A fellow colleague was having some problems with the vCenter Server Appliance (VCSA) CLI Installer when using the vSAN ESA (Express Storage Architecture) bootstrap method, which automatically the configures vSAN ESA on a physical ESXi host before deploying the VCSA on top of the vSAN ESA Datastore.
Whether he manually downloaded the vSAN JSON HCL or generated his own custom vSAN ESA HCL, the VCSA Installer would fail with the following error:
Expecting value: line 1 column 1 (char 0)
While I have had success with the "manual" approach to bootstraping vSAN ESA on single ESXi host before deploying the VCSA, I have not used the VCSA Installer method for vSAN ESA. Since I had an ASUS NUC 14 Pro already setup with latest ESXi 8.0 Update 3b, it was easy for me to give this workflow a try and sure enough, I ran into the same error, which is where the screenshot from above came from.

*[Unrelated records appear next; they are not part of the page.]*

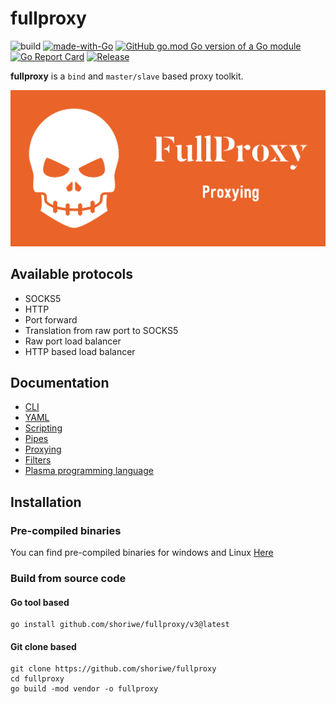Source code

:# fullproxy

![build](https://img.shields.io/badge/build-passing-green)
[![made-with-Go](https://img.shields.io/badge/Made%20with-Go-1f425f.svg)](http://golang.org)
[![GitHub go.mod Go version of a Go module](https://img.shields.io/github/go-mod/go-version/gomods/athens.svg)](https://github.com/shoriwe/fullproxy)
[![Go Report Card](https://goreportcard.com/badge/github.com/shoriwe/fullproxy)](https://goreportcard.com/report/github.com/shoriwe/fullproxy)
[![Release](https://img.shields.io/github/release/shoriwe/fullproxy.svg?style=flat-square)](https://github.com/shoriwe/fullproxy/releases/latest)

**fullproxy** is a `bind` and `master/slave` based proxy toolkit.

![logo](logo/white_logo_color_background.jpg)


## Available protocols

- SOCKS5
- HTTP
- Port forward
- Translation from raw port to SOCKS5
- Raw port load balancer
- HTTP based load balancer

## Documentation

- [CLI](docs/cli.md)
- [YAML](docs/yaml.md)
- [Scripting](docs/scripting.md)
- [Pipes](docs/pipes.md)
- [Proxying](docs/proxy.md)
- [Filters](docs/filters.md)
- [Plasma programming language](https://shoriwe.github.io)

## Installation

### Pre-compiled binaries

You can find pre-compiled binaries for windows and Linux [Here](https://github.com/shoriwe/fullproxy/releases)

### Build from source code

#### Go tool based

```shell
go install github.com/shoriwe/fullproxy/v3@latest
```

#### Git clone based

```shell
git clone https://github.com/shoriwe/fullproxy
cd fullproxy
go build -mod vendor -o fullproxy
```
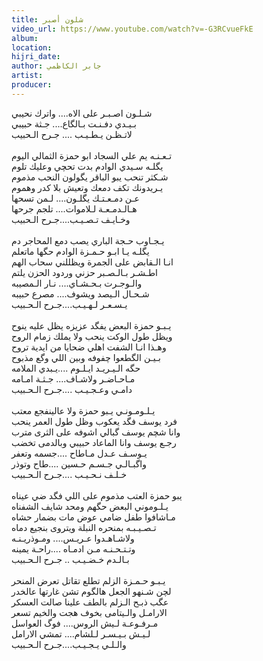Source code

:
 ```yaml
---
title: شلون أصبر
video_url: https://www.youtube.com/watch?v=-G3RCvueFkE
album:
location:
hijri_date:
author: جابر الكاظمي
artist:
producer:
---
```


شـلـون  اصـبـر على الاه.... واترك نحيبي \
بـيـدي دفـنـت بـالگاع.... جـثة حبيبي \
لاتـظـن يـطـيـب .... جـرح الـحبيب \
 \
تـعـنـه  يم علي السجاد ابو حمزة الثمالي اليوم \
يگلـه سـيدي الوادم بدت تحچي وعليك تلوم \
شـكثر  تنحب يبو الباقر يگولون النحب مذموم \
يـريدونك  تكف دمعك وتعيش بلا كدر وهموم \
عـن دمـعـتـك يگلـون.... لـمن تسحها \
هـالـدمـعـة  لـلاموات....  تلجم جرحها \
وخـايـف تـصـيـب....جـرح الـحبيب \
 \
يـجـاوب حـجة الباري يصب دمع المحاجر دم \
يگلـه يـا ابـو حـمـزة الوادم حگها ماتعلم \
انـا  الـقابض على الجمرة ويظللني سحاب الهم \
اطـشـر بـالـصـبر حزني وردود الحزن يلتم \
والـوجـرت بـحـشـاي.... نـار الـمصيبه \
شـحـال  الـيصد ويشوف.... مصرع حبيبه \
يـسـعـر لـهـيـب....جـرح الـحـبيب \
 \
يـبـو  حمزة البعض يفگد عزيزه يظل عليه ينوح \
ويظل  طول الوكت ينحب ولا يملك زمام الروح \
وهـذا انـا الشفت اهلي ضحايا من ايدية تروح \
بـيـن  الگطعوا  چفوفه وبين اللي وگع مذبوح \
حگه  الـيـريـد ايـلـوم ....يـبدي الملامه \
مـاحـاضـر ولاشـاف.... جـثـة امـامه \
دامـي وعـجـيـب ....جـرح الـحـبيب \
 \
يـلـومـونـي يـبو حمزة ولا عالينفجع معتب \
فرد يوسف فگد يعكوب وظل طول العمر ينحب \
وانا شچم يوسف گبالي اشوفه على الثرى مترب \
رجـع يوسف وانا الماعاد حبيبي وبالدمى تخضب \
يـوسـف  عـدل  مـاطاح ....جسمه وتعفر \
واگبـالـي جـسـم حـسين ....طاح وتوذر \
خـلـف نـحـيـب ....جـرح الـحـبيب \
 \
يبو  حمزة العتب مذموم على اللي فگد ضي عيناه \
يـلـوموني  البعض  حگهم ومحد شايف الشفناه \
مـاشافوا طفل ضامي عوض مات بضمار حشاه \
تـصـيـبـه بمنحره النبلة ويتروى بنجيع دماه \
ولاشـاهـدوا عـريـس.... ومـوذريـنـه \
وتـتـحـنـه  مـن ادمـاه ....راحـة يمينه \
بـالـدم خـضـيـب .. جـرح الـحـبيب \
 \
يـبـو حـمـزة الزلم تطلع تقاتل تعرض المنحر \
لچن  شـنهو  الجعل هالگوم تشن غارتها عالخدر \
عگب ذبـح الـزلم بالطف علينا صالت العسكر \
الارامـل  والـيتامى بخوف هجت والخيم تسعر \
مـرفـوعـة لـيش الروس.... فوگ العواسل \
لـيـش بـيـسـر لـلشام.... تمشي الارامل \
والـلـي يـجـيـب....جـرح الـحـبيب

There was some assumption that maybe vSAN JSON HCL was not being validated with unsupported hardware, especially since my ASUS NUC 14 Pro had consumer grade NVMe, but the error message persisted regardless of the vSAN JSON HCL used. To ensure that VCSA Installer would not attempt to reach out and grab the latest vSAN JSON HCL, I decided to block or rather mimic a "block" to vSAN Health Check service which is vsanhealth.vmware.com by adding the following entry to my local systems hosts file that is running the VCSA Installer:
127.0.0.1 vsanhealth.vmware.com
To my surprise, once I hosts entry was added to basically direct the endpoint to localhost, which would mean it would not have success to reaching the vSAN JSON HCL and would simply use the one provided, the VCSA Installer continued and not only passed the vSAN Health Check but started the deployment!
I suspect the issue is with the endpoint that vSAN Health Check service is attempting to contact and maybe due to some of the URL endpoints changing as part of the Day 2 transition from VMware to Broadcom backend systems. There is an SR tracking this problem as this may also be observed for those deploying VMware Cloud Foundation (VCF) with vSAN ESA as it also uses the exact same VCSA Installer and this trick may also work by adding host entry to either the Cloud Builder or SDDC Manager component.
Thanks for the comment!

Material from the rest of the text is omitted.